What’s Bad? We’ll Fix It. What’s Wrong? We’ll Make It Alright.
09/04/2011
I fell in love with a band. They were sweat soaked rock and roll and after I saw them, I couldn’t bring myself to listen to any music that wasn’t theirs.
It’d been a week since I’d been home, going straight from vacation to Barnstormer, to sleep in guest houses and beach front cottages and on the floor of the living room of both my best friend and favorite local musician. I’m awake and alive and I’m drinking and smiling and wandering in fields and sitting on couches and kissing a new boy and it’s all electricity and suddenly, I live a life that isn’t mine – Cut off from my closest friends one day, making new best pals the next – and it’s a dream in which I play the part of the girl I used to be, before this sadness overtook my life and I realize – I’m not playing the part. I’m her again.

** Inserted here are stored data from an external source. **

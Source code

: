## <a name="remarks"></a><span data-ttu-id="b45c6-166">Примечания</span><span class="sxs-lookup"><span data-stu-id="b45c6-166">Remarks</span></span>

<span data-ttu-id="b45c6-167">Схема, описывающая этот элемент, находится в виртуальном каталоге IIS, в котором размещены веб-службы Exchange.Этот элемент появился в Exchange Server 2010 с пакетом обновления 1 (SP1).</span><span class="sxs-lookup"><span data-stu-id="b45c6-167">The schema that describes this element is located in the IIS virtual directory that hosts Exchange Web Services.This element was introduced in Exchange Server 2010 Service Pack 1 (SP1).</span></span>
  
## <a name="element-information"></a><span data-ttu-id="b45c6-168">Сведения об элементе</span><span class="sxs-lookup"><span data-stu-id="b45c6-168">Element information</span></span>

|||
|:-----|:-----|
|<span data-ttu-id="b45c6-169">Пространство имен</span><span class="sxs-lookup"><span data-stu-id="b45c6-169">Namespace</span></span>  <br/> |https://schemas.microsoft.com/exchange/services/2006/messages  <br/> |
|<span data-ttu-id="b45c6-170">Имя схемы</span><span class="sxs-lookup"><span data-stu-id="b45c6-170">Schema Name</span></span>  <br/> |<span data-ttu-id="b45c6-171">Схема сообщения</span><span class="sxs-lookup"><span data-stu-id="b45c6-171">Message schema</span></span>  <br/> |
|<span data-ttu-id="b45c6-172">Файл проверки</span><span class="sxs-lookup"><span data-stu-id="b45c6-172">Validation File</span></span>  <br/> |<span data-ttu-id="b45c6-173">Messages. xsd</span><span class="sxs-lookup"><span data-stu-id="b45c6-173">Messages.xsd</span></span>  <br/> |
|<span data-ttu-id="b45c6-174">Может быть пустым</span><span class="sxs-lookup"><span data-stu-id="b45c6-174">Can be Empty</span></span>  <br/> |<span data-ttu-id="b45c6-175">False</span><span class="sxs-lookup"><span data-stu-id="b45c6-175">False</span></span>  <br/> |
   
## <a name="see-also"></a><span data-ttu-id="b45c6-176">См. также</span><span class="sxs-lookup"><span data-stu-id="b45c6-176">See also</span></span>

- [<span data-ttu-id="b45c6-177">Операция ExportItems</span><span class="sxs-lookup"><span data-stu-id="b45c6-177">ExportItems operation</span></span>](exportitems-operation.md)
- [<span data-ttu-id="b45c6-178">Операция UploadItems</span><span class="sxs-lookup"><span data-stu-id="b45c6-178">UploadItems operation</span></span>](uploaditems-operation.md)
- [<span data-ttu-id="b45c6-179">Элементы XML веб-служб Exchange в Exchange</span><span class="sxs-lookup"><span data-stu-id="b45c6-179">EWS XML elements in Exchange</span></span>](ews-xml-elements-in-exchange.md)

I’m finally at home after days of suitcase living turned into a week and my bathroom is in disarray. I have unpacking to do and a bedroom to rearrange. Get at it. And I do.
Since I’ve moved in, I’ve used my computer exclusively for music and let my record player, a hand me down from my dad, languish. Today, however, I needed it. I opened the cd tray to put in Strike Hard, Young Diamond, a burned copy from my best friend as I was too busy drinking and flirting away my Barnstormer to actually exchange goods for money. To my surprise, there’s already a disc in the faux-fifties all-purpose media player’s black plastic hull. I realize immediately what it is: The last cd my dad listened to in this record player. It was his, after all. It lived in his “man cave” and he used it fairly often. The day he helped me move in to my house in Ann Arbor, he brought it to me. He died a little over a month later. I regard the silver cd-r with wonder and nostalgia, a smile creeping across my face: This cd is the last gift I will ever get from my dad. I lift it up and look at the writing. In multicolored sharpie are words I’d scrolled on its surface some eight years prior and I remember. It’s a mix of Christmas songs I made for my dad when I was nineteen. We listened to it driving to the suburbs in the snow on the 25th, going to visit my grandma in the nursing home.
He’d always given me shit, the way dads are prone to do. My taste in music was never up to spec for him (I recant this to my best friend and she laughs. “Your taste in music is bad? Yours? Having good taste is what you do!” and it’s true.) but this testament, this one last tangible piece of my dead father, is proof that… My dad recognized my good taste in indie rock. And that approval was all I ever wanted from him.